La Compagnia si pone l’intento di sondare alcuni territori della drammaturgia contemporanea legati al tema della memoria.

Per scelta utilizza spazi ridotti per creare un rapporto privilegiato con lo spettatore, che preferisce fidelizzare e incontrare personalmente in uno scambio attivo e proficuo di relazioni.

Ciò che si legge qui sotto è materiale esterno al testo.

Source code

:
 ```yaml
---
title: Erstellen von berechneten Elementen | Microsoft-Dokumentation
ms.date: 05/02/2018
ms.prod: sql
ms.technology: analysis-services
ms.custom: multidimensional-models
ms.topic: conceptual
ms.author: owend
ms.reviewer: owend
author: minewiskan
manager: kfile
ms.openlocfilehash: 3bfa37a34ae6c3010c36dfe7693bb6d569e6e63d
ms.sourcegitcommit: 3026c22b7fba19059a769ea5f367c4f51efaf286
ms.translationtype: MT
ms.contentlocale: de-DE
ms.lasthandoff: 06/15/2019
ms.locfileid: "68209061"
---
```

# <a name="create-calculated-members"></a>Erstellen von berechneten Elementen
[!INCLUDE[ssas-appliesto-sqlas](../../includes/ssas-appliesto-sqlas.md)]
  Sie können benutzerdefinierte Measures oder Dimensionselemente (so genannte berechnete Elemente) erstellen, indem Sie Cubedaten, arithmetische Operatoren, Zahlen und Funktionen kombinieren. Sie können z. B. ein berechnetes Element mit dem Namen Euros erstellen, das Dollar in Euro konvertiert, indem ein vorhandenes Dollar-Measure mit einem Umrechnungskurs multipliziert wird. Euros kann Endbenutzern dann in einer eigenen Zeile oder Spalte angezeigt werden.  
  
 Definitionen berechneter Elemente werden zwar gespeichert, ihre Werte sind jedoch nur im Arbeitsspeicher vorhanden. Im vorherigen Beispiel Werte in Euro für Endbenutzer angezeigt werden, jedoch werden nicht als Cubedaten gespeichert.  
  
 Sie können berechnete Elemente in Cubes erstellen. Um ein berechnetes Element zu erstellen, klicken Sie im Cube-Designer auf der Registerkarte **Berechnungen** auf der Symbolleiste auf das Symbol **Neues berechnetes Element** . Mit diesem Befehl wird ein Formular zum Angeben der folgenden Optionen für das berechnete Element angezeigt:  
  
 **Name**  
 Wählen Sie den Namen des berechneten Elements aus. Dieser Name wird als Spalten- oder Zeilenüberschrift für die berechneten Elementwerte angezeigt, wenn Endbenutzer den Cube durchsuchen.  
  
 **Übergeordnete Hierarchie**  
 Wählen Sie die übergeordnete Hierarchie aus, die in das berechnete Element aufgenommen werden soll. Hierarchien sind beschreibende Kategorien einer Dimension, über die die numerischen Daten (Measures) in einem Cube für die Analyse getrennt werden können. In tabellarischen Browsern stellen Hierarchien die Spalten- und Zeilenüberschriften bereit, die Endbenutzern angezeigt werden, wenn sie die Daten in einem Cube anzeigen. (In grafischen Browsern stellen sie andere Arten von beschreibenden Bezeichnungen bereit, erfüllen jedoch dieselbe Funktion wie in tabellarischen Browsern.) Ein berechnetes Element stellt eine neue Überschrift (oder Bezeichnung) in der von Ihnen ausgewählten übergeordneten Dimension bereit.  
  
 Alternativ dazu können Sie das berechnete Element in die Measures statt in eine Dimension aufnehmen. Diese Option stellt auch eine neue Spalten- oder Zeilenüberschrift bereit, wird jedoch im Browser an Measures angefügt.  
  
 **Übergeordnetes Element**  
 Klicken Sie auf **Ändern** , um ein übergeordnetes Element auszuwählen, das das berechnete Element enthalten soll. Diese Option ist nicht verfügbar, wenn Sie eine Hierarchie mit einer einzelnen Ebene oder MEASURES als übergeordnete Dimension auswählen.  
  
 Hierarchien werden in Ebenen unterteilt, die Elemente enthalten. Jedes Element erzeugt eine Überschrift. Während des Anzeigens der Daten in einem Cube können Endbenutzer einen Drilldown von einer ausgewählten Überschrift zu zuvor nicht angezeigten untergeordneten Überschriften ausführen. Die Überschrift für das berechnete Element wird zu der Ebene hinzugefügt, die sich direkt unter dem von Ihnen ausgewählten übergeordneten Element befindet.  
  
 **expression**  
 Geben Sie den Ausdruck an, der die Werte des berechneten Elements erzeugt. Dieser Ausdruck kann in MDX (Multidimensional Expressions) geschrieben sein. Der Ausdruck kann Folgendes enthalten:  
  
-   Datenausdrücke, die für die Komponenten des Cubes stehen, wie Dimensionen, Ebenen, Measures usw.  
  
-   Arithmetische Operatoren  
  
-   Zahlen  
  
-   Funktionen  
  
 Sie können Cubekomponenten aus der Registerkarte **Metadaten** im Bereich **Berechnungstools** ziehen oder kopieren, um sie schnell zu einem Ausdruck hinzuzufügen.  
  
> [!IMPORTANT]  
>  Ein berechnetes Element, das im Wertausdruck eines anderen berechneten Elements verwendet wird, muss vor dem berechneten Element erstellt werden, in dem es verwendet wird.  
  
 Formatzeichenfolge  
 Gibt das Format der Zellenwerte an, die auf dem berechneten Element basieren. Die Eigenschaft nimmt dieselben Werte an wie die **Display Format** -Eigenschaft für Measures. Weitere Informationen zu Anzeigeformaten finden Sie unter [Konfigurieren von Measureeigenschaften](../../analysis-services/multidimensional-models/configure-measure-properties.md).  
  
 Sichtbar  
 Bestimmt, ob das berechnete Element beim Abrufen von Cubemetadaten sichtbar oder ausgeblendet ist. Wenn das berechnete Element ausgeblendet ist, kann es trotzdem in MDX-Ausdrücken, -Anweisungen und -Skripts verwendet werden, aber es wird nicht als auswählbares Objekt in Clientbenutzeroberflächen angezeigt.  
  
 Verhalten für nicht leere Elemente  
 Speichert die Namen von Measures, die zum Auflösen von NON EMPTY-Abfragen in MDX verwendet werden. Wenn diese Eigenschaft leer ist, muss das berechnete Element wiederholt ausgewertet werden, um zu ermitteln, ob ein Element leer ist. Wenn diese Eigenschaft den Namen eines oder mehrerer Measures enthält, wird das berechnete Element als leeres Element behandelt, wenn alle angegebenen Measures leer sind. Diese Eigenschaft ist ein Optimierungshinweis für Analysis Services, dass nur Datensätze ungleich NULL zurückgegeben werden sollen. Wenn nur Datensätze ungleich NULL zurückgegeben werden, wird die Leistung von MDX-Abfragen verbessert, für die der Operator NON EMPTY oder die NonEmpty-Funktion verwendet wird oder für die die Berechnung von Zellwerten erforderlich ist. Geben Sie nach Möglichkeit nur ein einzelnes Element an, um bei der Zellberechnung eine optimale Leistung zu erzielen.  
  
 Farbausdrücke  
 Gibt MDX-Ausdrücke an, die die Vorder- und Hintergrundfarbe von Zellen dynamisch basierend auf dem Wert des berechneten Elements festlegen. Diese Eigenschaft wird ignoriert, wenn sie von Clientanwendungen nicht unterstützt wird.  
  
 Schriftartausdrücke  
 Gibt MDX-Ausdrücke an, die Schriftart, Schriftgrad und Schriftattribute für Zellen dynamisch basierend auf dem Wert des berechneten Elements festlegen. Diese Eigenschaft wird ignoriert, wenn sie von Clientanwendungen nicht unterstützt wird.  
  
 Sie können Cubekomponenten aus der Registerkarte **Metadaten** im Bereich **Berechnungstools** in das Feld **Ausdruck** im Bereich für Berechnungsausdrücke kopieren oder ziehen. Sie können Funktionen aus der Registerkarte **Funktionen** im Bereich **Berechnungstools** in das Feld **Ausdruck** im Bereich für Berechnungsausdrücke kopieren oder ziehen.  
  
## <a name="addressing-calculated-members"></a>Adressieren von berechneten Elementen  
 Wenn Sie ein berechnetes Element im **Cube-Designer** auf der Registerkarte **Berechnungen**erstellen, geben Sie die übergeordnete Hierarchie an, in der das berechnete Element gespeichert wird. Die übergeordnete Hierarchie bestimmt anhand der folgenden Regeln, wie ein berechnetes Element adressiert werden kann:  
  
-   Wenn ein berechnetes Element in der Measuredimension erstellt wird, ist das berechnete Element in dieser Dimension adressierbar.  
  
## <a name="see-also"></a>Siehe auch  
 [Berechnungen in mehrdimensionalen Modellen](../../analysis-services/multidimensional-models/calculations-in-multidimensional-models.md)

Francesca Migliore si occupa di organizzazione, regia, drammaturgia, Eleonora Buratti è all’ufficio stampa, Nicola Fabbri è attore e direttore marketing, Roberto Passuti e Matteo De Angelis compositori, Davide Savaidis regista video e fotografo; gli attori cambiano continuamente perché c’è il desiderio da parte di tutti di fare molteplici esperienze e di ritrovarsi cambiati e più maturi. Al momento il nucleo della compagnia è formato da Anita Giovannini, Valeria Ianniello, Fabiola Ricci, Claudio Borgianni, Nicola Fabbri, Antonio Koch, Silvia Brandolini, Diana Barbieri, Fabio Farnè, Valentina Palmieri ma nel corso degli anni si sono intrecciate molte collaborazioni con varie figure che troverete nella sezione Amici e collaboratori.

Il Teatro della Rabbia ha gestito due stagioni teatrali al Circolo Pavese di Bologna, e rappresentato spettacoli e letture in teatri, biblioteche, centri anziani, locali, piazze, e si dedica ad una significativa attività didattica organizzando corsi di teatro, scrittura creativa, dizione e tarocchi per scuole e utenti privati, anche in collaborazione con altre associazioni.